Friday, January 6, 2012

Movie 11 Star Trek

Rating: 4. Exciting, watchable. Great special effects, fabulous acting, great editing, but nothing to chew on. No exploration of scientific or social issues. It also violates the laws of logic, physics, physiology, and of the Star Trek universe.

Star Trek Movie (Star Trek XI)

This is not your Grandfather's Star Trek (TOS) (Or you Grandmother's). It's not your father's Star Trek (TNG, DS9, Voyager, Enterprise). Nope. This is your Grandfather's Star Wars with Trek characters.

Doubt it? Check this out:

In anticipation of Star Trek Into Darkness, the following "honest trailer" was released about this film: (4:13)

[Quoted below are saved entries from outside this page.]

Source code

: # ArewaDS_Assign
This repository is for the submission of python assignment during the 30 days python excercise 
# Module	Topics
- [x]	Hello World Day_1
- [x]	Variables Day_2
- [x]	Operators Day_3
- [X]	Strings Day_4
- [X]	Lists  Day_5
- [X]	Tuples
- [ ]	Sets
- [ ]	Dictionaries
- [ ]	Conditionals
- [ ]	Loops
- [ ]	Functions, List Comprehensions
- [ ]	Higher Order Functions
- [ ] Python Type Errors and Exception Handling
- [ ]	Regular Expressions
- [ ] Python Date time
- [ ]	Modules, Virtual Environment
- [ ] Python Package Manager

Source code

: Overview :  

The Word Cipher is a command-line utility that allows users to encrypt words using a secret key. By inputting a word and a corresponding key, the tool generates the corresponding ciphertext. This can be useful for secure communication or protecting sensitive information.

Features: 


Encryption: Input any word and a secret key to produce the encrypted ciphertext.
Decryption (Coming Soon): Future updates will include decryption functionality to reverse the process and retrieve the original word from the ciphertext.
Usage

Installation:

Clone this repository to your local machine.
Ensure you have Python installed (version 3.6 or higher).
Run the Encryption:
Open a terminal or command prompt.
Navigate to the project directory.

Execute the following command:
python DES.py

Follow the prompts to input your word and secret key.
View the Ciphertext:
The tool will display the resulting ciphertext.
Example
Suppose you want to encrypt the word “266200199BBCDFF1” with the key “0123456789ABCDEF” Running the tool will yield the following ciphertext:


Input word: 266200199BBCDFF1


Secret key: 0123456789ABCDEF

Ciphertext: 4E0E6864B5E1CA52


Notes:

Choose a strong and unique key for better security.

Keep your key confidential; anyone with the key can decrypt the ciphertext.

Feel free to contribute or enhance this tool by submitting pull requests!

Any similarity with the Physics of the real universe or the Star Trek universe is purely coincidental. May the force be with you, Captain James T. Skywalker. Oh, and I guess those star ships came from the Babylon 5 set.

The best thing about the film was the casting. It was really, really good. Having a real Russian, Anton Yelchin play Pavel Chekov made that character bloom. If they had let him have a real Russian accent, though, it would have been an improvement. The actor himself, however, apparently had no problem doing the fake accent even though he is Moscow born and speaks Russian fluently. In fact, I believe he switched to real Russian at one point in the movie. Having Chris Pine, a real WASP, play Kirk didn't hurt, either. Shatner's Kirk combined midwestern bravado with the broad physical gestures of Yiddish theater, (think early silent movies), while Pine's Kirk is far more refined, and easier to believe. Nor can I say having a Brit, comic Simon Pegg, play Scotty, who is supposed to be a Brit, is a problem. Quinto and Pine are both fine actors, and they showed it here. I wonder if Quinto's pay scale may rise above the charts for future Trek's though. Sulu? John Cho? Harold and Kumar go to Vulcan...? OK, that didn't turn out to be bad, either. After all, if Kumar can work for Barack Obama, who is himself accused of being a Vulcan, (Tuvok Obama?) why can't Harold?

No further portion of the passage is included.